• **Exercise data**:

# # #

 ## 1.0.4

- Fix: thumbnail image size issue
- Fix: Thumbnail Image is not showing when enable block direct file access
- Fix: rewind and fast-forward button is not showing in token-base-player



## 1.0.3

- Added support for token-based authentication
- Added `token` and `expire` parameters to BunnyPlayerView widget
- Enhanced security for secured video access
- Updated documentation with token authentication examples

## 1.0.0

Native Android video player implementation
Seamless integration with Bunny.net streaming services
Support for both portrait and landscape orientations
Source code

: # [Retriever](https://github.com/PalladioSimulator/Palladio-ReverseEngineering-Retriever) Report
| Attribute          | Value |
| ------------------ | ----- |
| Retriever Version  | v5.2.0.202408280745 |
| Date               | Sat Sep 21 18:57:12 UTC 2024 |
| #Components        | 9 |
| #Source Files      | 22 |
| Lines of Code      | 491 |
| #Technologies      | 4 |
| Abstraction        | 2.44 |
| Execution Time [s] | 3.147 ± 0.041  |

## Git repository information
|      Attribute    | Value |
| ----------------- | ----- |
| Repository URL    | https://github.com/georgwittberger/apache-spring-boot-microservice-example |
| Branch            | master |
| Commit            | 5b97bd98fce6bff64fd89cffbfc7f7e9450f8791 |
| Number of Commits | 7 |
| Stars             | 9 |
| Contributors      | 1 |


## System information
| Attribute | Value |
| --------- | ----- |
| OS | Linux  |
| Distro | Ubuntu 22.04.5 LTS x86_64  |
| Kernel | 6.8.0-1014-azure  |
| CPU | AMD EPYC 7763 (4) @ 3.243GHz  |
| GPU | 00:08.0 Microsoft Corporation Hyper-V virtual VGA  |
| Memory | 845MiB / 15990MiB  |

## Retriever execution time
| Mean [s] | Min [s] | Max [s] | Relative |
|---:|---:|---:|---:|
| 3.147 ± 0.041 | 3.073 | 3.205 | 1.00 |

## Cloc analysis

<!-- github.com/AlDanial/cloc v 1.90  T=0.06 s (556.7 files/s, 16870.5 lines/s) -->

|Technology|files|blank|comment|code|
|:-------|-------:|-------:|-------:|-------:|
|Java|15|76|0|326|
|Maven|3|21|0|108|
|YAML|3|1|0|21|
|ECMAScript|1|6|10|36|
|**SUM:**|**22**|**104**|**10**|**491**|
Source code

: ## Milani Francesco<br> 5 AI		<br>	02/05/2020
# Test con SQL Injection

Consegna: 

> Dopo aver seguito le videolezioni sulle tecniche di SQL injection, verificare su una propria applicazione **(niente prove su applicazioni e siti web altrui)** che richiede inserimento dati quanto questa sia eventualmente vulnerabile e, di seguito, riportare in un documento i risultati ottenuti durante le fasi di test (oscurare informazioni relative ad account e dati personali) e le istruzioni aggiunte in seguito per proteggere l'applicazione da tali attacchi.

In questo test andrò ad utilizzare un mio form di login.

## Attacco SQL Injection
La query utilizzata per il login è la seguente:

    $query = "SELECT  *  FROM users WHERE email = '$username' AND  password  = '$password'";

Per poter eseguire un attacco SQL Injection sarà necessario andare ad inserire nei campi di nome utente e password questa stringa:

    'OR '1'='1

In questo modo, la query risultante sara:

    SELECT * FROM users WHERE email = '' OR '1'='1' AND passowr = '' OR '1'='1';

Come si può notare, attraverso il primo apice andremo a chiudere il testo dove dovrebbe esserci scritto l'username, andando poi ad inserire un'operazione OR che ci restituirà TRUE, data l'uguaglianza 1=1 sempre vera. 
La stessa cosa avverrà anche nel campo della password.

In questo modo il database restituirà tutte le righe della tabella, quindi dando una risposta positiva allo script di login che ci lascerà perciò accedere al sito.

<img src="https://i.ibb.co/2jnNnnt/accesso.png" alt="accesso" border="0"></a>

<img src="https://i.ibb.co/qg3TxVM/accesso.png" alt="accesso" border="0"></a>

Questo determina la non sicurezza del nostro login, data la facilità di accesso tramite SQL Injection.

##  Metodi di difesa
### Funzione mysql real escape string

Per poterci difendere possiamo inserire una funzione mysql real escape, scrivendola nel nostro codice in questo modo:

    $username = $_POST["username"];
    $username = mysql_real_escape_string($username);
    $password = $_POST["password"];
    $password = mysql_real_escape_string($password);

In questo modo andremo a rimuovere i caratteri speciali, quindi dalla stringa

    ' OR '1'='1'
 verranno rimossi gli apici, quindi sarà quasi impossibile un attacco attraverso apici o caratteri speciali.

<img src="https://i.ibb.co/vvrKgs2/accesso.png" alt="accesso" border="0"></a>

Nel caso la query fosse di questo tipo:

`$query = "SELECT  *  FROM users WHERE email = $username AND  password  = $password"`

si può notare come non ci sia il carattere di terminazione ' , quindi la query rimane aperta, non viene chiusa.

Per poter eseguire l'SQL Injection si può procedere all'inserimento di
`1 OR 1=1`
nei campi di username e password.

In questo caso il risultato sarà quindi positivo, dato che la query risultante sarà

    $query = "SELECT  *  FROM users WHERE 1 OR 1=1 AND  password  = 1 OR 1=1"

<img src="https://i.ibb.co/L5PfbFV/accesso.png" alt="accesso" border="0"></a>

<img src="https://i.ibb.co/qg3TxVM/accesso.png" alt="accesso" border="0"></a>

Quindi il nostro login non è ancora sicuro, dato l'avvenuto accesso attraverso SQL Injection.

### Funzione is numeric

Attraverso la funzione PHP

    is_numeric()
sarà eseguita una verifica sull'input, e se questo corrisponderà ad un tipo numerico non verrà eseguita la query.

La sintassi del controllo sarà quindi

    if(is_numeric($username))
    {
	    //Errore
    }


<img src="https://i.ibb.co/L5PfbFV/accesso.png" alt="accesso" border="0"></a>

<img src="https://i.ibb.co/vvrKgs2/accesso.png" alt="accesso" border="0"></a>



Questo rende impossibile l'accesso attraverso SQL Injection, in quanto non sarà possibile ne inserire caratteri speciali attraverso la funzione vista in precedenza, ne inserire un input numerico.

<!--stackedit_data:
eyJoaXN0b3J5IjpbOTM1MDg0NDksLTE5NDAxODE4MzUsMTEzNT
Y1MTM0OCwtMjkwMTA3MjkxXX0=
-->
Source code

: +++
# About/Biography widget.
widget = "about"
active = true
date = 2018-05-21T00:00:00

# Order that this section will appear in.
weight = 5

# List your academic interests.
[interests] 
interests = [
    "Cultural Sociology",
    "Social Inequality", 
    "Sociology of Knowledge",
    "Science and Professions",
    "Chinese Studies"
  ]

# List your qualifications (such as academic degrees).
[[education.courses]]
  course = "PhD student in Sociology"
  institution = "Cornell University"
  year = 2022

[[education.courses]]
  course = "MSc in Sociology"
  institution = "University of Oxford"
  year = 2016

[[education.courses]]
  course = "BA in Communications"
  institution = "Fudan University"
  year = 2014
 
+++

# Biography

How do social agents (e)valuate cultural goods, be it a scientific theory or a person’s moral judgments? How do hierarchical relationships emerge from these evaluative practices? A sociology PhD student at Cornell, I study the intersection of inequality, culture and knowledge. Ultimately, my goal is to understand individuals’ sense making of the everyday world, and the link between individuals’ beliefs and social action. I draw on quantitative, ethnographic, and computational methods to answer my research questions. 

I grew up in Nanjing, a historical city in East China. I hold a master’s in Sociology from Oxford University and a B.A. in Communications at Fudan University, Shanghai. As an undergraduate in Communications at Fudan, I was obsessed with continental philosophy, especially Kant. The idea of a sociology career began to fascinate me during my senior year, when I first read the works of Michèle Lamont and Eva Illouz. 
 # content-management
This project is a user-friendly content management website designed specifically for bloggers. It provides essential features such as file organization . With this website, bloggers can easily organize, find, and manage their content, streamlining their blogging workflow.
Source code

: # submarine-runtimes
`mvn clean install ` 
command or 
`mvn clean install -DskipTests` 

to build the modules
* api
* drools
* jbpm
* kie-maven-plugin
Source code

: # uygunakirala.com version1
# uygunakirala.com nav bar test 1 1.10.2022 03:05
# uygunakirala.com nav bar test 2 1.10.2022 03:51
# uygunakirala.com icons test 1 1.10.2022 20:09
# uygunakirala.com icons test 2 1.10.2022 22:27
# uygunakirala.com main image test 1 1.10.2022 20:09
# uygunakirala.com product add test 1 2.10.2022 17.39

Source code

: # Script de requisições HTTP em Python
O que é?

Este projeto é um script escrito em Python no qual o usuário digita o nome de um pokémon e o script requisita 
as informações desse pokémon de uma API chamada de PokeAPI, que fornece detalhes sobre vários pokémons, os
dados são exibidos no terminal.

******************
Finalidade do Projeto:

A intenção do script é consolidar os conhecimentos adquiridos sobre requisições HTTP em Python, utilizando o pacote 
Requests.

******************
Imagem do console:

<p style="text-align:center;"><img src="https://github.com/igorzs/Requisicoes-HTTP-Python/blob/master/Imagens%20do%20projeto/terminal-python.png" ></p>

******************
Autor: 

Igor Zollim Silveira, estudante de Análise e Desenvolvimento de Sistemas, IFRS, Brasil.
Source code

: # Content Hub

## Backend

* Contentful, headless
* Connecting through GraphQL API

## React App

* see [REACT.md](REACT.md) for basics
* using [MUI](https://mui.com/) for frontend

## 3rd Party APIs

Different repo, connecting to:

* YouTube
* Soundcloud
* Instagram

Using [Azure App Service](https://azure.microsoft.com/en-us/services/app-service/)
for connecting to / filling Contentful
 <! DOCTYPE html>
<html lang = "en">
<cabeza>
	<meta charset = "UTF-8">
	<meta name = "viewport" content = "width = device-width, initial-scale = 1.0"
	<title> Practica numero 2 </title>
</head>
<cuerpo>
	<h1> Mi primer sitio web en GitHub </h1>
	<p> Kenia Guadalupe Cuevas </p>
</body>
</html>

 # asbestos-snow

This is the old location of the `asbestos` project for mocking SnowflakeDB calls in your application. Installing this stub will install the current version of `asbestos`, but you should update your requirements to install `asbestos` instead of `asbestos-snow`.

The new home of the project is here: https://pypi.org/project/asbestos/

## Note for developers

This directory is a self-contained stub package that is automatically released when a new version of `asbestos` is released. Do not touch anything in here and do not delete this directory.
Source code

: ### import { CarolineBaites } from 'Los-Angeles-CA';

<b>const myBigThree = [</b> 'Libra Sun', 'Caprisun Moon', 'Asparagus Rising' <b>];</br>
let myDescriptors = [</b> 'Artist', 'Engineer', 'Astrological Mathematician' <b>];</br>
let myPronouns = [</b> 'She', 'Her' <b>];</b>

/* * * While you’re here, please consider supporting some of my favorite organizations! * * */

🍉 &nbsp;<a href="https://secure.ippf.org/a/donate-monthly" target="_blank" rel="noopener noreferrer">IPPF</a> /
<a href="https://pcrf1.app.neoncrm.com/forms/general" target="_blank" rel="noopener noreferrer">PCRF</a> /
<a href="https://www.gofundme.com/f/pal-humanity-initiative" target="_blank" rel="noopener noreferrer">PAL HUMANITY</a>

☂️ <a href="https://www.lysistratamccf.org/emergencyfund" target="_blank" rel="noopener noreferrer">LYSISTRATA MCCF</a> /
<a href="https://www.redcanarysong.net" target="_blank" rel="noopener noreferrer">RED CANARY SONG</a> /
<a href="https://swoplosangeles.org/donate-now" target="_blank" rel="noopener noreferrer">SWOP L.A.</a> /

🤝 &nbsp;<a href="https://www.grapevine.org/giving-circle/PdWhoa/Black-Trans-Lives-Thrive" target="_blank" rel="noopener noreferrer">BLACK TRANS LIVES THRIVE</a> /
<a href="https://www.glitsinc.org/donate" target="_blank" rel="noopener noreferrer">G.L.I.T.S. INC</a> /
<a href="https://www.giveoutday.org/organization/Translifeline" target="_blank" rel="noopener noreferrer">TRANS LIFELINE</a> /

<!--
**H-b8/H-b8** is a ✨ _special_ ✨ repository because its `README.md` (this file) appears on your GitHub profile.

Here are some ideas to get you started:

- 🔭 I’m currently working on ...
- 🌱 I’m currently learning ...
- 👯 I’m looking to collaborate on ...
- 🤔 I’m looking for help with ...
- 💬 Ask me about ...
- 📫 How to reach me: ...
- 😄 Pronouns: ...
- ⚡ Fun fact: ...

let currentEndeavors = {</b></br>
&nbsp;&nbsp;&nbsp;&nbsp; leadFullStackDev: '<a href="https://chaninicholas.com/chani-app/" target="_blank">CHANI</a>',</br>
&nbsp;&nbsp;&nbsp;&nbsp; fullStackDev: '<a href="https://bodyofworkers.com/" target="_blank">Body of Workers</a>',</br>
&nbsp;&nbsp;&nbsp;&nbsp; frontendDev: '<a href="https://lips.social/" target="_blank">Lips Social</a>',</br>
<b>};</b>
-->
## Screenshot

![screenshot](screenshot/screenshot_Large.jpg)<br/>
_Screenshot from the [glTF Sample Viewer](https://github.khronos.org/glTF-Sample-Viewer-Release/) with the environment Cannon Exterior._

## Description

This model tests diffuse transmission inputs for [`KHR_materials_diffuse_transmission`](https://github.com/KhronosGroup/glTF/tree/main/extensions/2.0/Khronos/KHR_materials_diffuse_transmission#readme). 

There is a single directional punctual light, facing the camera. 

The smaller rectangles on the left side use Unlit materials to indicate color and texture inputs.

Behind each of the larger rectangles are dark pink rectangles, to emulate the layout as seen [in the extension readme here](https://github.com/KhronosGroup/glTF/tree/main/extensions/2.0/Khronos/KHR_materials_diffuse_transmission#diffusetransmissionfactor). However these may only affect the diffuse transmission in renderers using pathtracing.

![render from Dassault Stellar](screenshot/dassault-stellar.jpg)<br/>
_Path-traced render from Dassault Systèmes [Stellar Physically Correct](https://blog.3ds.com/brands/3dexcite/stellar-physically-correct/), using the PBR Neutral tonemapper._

# # #

• **Your goal**:
For the string "impossibile", count every line of the material where it appears and state only the count.

• **Task answer**:
2